Teri Orr: Blurred edges
Ryan Summerlin April 25, 2014
This week one word keeps cropping up in my head and sometimes it falls out of my mouth: fuzzy. Fuzzy logic. Fuzzy excuses. Fuzzy beliefs. Fuzzy hillsides and places in the garden. It has been a fuzzy week.
I needed to drive to Salt Lake City several times in the past few days and each time I did, I noticed the hills were changing colors. What had been brown was now a quiet, dusty, muted hint of green for miles. The next drive, just days later, the hills were clearly fuzzy. A soft green had covered more ground and trees that had been bare branches only days before, were leafy, and soft, slightly fuzzy shades of green, popped out of formerly brown, barren canyons and gullies. And the whole drive that for months had been only in monochromatic tones, required attention. The fuzzy new colors were so soft and so appealing to the senses, you took notice.

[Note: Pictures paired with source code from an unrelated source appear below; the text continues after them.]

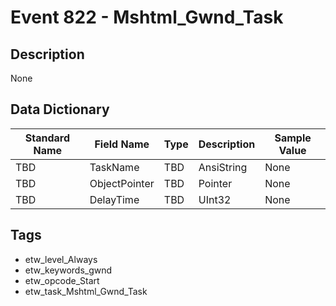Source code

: # Event 822 - Mshtml_Gwnd_Task

## Description
None

## Data Dictionary
|Standard Name|Field Name|Type|Description|Sample Value|
|---|---|---|---|---|
|TBD|TaskName|TBD|AnsiString|None|None|
|TBD|ObjectPointer|TBD|Pointer|None|None|
|TBD|DelayTime|TBD|UInt32|None|None|

## Tags
* etw_level_Always
* etw_keywords_gwnd
* etw_opcode_Start
* etw_task_Mshtml_Gwnd_Task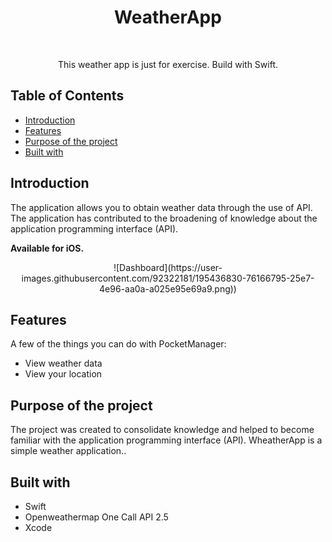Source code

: <h1 align="center"> WeatherApp </h1> <br>
<p align="center">
 

<p align="center">
  This weather app is just for exercise. Build with Swift.
</p>

## Table of Contents

- [Introduction](#introduction)
- [Features](#features)
- [Purpose of the project](#purpose-of-the-project)
- [Built with](#built-with)

## Introduction

The application allows you to obtain weather data through the use of API. The application has contributed to the broadening of knowledge about the application programming interface (API).

**Available for iOS.**

<p align="center">
  ![Dashboard](https://user-images.githubusercontent.com/92322181/195436830-76166795-25e7-4e96-aa0a-a025e95e69a9.png))
</p>

## Features

A few of the things you can do with PocketManager:

* View weather data
* View your location

## Purpose of the project

The project was created to consolidate knowledge and helped to become familiar with the application programming interface (API). WheatherApp is a simple weather application..

## Built with

* Swift
* Openweathermap One Call API 2.5
* Xcode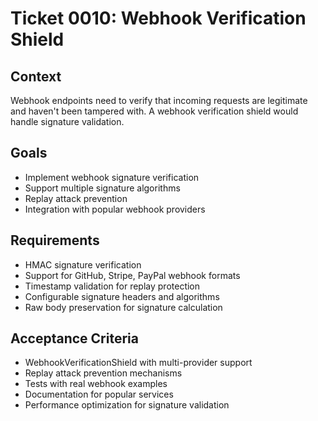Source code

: # Ticket 0010: Webhook Verification Shield

## Context
Webhook endpoints need to verify that incoming requests are legitimate and haven't been tampered with. A webhook verification shield would handle signature validation.

## Goals
- Implement webhook signature verification
- Support multiple signature algorithms
- Replay attack prevention
- Integration with popular webhook providers

## Requirements
- HMAC signature verification
- Support for GitHub, Stripe, PayPal webhook formats
- Timestamp validation for replay protection
- Configurable signature headers and algorithms
- Raw body preservation for signature calculation

## Acceptance Criteria
- WebhookVerificationShield with multi-provider support
- Replay attack prevention mechanisms
- Tests with real webhook examples
- Documentation for popular services
- Performance optimization for signature validation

The tragedy of the ferry capsizing with all the young students on board made me so sad and so mad and finally so confused about the fuzzy thinking that must have taken place that day, I was left with heartache and profound sadness. It would appear the ferry crew told the students in the cabins to stay inside their cabins, as the vessel was sinking. All of those students died. The students who were already on the deck or made their way to the decks, survived. The captain, and many of the crew, left the sinking ship and were saved. In a country that values honor, there was none. The captain did not stay with his ship until every passenger was safely off. He left. Left children shut in cabins as they sunk to their watery graves, while he and his crew abandoned those children and saved themselves instead.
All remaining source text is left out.